The DRTM was modified to enable failure mode simulation. Failure modes are modeled as changes to the flowpath of the DRTM (e.g. leaks) or modification of engine parameters (e.g. turbine efficiency) representative of failure signatures. Sensor characteristics, such as lag and bit toggle, and process noise were also modeled to better replicate engine operation. A simulation of cavitation due to low inlet pressure was also added to the DRTM as the primary test stand/engine interface fault mode. As the inlet pressure falls below a certain level, the propellant begins to vaporize and pump performance drops dramatically.
Data-driven fault detection and diagnostics
In our previous work[2,3] , we used unsupervised anomaly detection algorithms to automatically detect faults in Space Shuttle Main Engine data. Unsupervised anomaly detection algorithms are trained using only nominal data. They learn a model of the nominal data, and signal an anomaly when new data fails to match the model. They are useful when few examples of failure data are available. For a rocket such as the Space Shuttle Main Engine, very few examples of failures exist in the historical data. Unsupervised anomaly detection algorithms are therefore useful when using historical data as training data. For the J-2X, no real data is available yet, since the engine has not been built yet. However, we do have a high-fidelity physics-based simulator that can simulate faults. We therefore decided to use supervised learning. When used for fault detection and diagnostics, supervised learning algorithms take as input data from nominal operation and from each failure mode. They learn a model that is able to distinguish between the nominal data and the data for each fault mode. They are able to go beyond the capabilities of unsupervised anomaly detection algorithms by identifying the fault mode, rather than just detecting anomalies.
We decided to use a decision tree learning algorithm because the decision trees learned by these algorithms are much easier for human experts to interpret than the models produced by some competing algorithms such as neural networks or support vector machines. Having engineering experts examine the decision trees is very helpful for verifying them before deploying them. The decision tree algorithm automatically “learns” a decision tree by performing a search through the space of possible decision trees to find one that fits the training data. The particular decision tree algorithm used is known as C4.5[4].
Results
In the first experiment, two DRTM simulations were used to train a decision tree. The two simulations each had a leak at the same location, but the leaks were of two different sizes and started at two different times. The simulations included simulated sensor noise, and included a gradual degradation in both fuel and oxidizer turbine efficiency. The simulations also included all four modes, and lasted 500 seconds. The internal timestep was 0.00005 seconds, and the timestep in the recorded data was 0.02 seconds. The resulting tree had 14 nodes. The tree decides whether or not there is a leak at the one location at which the leaks were simulated. Engineering experts on our team examined the tree and concluded that it makes sense.

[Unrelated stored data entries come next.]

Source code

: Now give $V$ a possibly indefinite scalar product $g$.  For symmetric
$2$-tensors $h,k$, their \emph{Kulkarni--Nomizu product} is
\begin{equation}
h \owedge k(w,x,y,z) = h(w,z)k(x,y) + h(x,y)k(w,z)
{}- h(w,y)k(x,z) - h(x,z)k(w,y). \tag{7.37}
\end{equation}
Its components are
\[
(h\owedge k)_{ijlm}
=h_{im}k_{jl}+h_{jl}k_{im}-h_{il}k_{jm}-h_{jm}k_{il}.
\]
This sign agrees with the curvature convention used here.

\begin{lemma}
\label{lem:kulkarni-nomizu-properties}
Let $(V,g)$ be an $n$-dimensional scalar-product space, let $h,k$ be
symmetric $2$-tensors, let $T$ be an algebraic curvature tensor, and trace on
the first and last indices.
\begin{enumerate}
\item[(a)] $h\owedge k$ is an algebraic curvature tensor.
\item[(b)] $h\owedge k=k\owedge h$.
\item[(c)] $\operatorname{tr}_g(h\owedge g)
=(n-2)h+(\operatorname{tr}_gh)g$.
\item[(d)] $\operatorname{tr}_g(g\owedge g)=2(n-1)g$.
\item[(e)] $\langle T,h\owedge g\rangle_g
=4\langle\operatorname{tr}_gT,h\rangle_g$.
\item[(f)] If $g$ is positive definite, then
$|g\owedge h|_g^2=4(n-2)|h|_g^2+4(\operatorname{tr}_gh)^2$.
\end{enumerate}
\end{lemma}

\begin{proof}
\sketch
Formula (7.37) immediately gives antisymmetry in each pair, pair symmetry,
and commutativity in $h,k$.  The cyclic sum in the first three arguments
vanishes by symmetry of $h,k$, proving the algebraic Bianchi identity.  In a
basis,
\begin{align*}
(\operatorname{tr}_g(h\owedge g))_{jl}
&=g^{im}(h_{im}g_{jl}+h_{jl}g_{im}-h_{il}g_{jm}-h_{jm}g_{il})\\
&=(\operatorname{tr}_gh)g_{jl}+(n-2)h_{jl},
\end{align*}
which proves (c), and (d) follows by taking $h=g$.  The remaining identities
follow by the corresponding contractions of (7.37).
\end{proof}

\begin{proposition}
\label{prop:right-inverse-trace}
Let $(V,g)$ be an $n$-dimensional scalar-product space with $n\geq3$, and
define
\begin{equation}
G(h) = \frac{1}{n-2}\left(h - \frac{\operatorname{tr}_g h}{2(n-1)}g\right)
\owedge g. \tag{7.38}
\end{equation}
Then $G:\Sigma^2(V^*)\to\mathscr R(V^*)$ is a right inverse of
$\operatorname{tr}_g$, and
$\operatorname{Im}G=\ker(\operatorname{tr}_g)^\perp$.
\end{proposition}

A third DRTM simulation was used to test the tree. This simulation had a leak at the same location but again with a different size and at a different time. When applied to this test set, the tree was 99.9957% accurate (meaning that 99.9957% of the time, the tree correctly identified whether there was or was not a leak), which is extremely high accuracy. Only one timestep was classified wrong.
A second set of experiments was performed using 56 DRTM simulations as follows:
Five leak locations
Eleven simulations for each leak location, with eleven different leak sizes
One simulation with no leak
Each simulation was 500 seconds, and the time at which the leak started ranged from 50 to 400 seconds.
A C4.5 decision tree was trained using 11 of these simulations (two for each leak location plus one with no leak), and tested on the remaining 45 simulations. The resulting decision tree has 12,289 nodes, and is thus too big to be easily comprehended by humans. We can offer two possible explanations for the large number of nodes. The first explanation is that C4.5 is overfitting. This hypothesis is supported by the fact that the tree had a lower error rate on the training data than it did on the test data. The second explanation is that the decision function being learned cannot be represented using a decision tree with axis-parallel cuts; C4.5 therefore learns a "stairstep" function consisting of many nodes.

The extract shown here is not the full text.